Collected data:

───

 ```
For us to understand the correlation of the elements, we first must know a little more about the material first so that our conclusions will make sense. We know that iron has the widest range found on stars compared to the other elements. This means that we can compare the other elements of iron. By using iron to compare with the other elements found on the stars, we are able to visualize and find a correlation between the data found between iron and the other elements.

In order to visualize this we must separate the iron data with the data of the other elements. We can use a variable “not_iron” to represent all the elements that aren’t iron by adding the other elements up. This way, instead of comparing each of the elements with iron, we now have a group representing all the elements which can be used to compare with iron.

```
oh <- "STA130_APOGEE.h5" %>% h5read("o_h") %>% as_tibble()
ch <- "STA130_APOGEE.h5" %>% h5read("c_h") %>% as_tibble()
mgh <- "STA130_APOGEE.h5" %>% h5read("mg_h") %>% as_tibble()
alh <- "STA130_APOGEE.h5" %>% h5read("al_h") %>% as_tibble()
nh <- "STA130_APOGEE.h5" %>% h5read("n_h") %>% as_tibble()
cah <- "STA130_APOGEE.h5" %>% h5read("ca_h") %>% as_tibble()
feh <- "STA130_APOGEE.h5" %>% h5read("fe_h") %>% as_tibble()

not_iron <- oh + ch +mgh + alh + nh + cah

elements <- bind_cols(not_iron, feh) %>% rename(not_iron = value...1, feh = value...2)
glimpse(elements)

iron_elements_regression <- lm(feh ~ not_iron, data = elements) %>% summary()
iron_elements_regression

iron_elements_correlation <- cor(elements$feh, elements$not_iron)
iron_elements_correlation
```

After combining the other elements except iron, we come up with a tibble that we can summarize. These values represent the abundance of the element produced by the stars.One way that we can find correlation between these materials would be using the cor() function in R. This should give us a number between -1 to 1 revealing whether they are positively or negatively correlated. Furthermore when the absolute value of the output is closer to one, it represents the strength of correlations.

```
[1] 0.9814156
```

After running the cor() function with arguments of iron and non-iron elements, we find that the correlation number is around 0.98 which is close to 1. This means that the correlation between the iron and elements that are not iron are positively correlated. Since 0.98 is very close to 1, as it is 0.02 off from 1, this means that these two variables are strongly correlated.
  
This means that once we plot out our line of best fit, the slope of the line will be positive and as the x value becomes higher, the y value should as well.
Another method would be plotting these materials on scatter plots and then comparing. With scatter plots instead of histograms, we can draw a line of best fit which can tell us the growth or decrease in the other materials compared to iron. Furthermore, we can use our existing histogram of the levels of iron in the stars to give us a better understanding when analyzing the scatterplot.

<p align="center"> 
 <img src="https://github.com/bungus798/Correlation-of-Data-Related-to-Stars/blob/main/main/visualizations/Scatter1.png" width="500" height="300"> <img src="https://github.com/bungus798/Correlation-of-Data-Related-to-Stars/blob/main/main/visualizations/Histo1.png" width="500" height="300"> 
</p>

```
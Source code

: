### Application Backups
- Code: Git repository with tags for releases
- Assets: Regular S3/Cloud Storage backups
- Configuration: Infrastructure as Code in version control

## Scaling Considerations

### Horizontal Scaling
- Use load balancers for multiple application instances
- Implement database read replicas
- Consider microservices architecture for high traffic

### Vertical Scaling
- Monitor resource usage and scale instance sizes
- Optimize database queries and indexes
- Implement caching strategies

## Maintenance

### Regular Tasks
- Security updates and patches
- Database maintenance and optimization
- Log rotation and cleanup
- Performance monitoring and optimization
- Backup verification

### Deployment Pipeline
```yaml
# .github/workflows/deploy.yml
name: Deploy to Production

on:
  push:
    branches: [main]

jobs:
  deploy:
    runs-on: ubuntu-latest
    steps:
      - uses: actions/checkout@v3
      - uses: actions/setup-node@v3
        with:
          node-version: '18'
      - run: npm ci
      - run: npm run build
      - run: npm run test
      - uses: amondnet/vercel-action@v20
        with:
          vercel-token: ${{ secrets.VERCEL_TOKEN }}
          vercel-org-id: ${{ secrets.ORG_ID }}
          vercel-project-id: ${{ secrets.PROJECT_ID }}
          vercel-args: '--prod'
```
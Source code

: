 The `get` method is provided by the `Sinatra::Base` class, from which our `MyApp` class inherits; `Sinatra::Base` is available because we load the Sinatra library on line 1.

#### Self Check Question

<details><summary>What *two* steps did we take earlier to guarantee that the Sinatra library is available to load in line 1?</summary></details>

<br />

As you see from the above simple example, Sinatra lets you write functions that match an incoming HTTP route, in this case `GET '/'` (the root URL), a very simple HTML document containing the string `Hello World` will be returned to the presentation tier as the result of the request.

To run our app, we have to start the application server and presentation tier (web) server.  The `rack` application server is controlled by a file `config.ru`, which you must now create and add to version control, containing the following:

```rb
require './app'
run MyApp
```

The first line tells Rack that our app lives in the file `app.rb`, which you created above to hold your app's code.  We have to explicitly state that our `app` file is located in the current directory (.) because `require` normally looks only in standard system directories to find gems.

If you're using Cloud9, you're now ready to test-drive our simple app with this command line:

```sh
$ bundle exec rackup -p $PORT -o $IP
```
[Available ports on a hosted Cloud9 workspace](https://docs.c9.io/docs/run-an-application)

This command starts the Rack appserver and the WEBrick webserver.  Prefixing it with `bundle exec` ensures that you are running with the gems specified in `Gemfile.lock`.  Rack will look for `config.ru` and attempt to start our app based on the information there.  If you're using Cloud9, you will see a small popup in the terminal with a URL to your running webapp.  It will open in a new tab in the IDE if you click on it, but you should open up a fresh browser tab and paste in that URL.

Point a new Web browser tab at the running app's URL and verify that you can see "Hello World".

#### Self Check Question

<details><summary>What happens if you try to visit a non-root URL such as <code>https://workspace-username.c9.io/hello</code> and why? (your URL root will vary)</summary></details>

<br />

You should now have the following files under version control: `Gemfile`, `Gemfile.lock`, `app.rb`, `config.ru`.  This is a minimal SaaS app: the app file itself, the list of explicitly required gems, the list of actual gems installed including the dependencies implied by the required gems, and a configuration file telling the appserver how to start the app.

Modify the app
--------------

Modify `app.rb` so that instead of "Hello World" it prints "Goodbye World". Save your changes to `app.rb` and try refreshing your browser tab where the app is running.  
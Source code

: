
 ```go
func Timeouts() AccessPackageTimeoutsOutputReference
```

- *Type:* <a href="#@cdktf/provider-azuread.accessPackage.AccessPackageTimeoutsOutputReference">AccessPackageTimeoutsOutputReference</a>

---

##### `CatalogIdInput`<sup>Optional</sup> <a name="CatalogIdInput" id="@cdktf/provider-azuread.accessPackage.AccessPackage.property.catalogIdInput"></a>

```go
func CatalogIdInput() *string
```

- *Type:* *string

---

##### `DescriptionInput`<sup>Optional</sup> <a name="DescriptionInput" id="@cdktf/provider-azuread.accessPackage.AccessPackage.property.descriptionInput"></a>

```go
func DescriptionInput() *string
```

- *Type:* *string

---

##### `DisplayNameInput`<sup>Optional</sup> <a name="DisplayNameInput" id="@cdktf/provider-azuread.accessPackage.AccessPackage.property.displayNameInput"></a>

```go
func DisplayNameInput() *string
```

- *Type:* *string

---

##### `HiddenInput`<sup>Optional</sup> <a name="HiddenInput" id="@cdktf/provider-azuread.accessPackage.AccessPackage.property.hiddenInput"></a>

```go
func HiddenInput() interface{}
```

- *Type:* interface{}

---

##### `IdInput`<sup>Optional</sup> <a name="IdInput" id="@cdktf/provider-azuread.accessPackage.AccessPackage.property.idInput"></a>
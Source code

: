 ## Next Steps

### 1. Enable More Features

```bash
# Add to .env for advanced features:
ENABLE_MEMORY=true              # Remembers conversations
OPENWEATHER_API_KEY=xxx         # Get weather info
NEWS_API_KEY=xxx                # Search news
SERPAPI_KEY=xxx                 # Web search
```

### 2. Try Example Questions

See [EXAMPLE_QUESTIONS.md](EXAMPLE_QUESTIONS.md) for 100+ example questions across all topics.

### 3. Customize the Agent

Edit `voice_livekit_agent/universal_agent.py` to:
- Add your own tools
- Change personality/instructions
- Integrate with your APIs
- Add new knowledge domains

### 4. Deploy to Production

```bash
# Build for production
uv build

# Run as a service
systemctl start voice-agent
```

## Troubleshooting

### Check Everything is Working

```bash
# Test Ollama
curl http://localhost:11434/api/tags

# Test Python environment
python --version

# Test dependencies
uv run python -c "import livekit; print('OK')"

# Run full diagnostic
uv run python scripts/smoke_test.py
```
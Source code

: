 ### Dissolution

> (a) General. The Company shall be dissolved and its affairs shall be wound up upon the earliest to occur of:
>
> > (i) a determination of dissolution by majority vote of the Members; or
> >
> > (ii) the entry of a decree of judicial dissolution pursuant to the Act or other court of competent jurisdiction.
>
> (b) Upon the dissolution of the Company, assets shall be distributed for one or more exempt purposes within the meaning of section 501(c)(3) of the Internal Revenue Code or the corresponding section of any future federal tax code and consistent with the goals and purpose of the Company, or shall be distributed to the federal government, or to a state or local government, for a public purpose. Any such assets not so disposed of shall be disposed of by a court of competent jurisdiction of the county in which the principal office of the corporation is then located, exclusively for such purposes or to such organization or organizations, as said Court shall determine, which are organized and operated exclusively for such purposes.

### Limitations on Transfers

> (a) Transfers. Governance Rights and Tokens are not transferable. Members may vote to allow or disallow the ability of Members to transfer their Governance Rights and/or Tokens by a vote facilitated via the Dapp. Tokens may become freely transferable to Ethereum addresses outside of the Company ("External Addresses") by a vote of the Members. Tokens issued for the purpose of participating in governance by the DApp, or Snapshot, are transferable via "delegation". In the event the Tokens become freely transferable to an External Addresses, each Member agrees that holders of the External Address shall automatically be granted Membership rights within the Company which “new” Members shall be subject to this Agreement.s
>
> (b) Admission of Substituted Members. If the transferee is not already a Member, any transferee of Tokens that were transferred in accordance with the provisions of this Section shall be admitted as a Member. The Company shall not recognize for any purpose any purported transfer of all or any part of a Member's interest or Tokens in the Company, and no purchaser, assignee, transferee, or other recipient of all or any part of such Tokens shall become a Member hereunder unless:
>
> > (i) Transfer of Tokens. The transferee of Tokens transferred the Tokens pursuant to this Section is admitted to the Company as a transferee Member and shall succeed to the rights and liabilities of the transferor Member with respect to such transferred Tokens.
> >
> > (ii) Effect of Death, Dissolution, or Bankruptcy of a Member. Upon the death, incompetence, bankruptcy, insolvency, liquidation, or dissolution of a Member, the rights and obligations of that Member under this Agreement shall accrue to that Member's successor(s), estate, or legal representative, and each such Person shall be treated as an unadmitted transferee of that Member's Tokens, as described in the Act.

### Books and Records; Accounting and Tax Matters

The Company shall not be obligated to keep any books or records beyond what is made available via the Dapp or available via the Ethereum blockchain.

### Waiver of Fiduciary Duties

───

- **What to produce**: In the entries above, find each line with "between" and copy it.

- **Solution for this exercise**:
For us to understand the correlation of the elements, we first must know a little more about the material first so that our conclusions will make sense. We know that iron has the widest range found on stars compared to the other elements. This means that we can compare the other elements of iron. By using iron to compare with the other elements found on the stars, we are able to visualize and find a correlation between the data found between iron and the other elements.
After combining the other elements except iron, we come up with a tibble that we can summarize. These values represent the abundance of the element produced by the stars.One way that we can find correlation between these materials would be using the cor() function in R. This should give us a number between -1 to 1 revealing whether they are positively or negatively correlated. Furthermore when the absolute value of the output is closer to one, it represents the strength of correlations.
After running the cor() function with arguments of iron and non-iron elements, we find that the correlation number is around 0.98 which is close to 1. This means that the correlation between the iron and elements that are not iron are positively correlated. Since 0.98 is very close to 1, as it is 0.02 off from 1, this means that these two variables are strongly correlated.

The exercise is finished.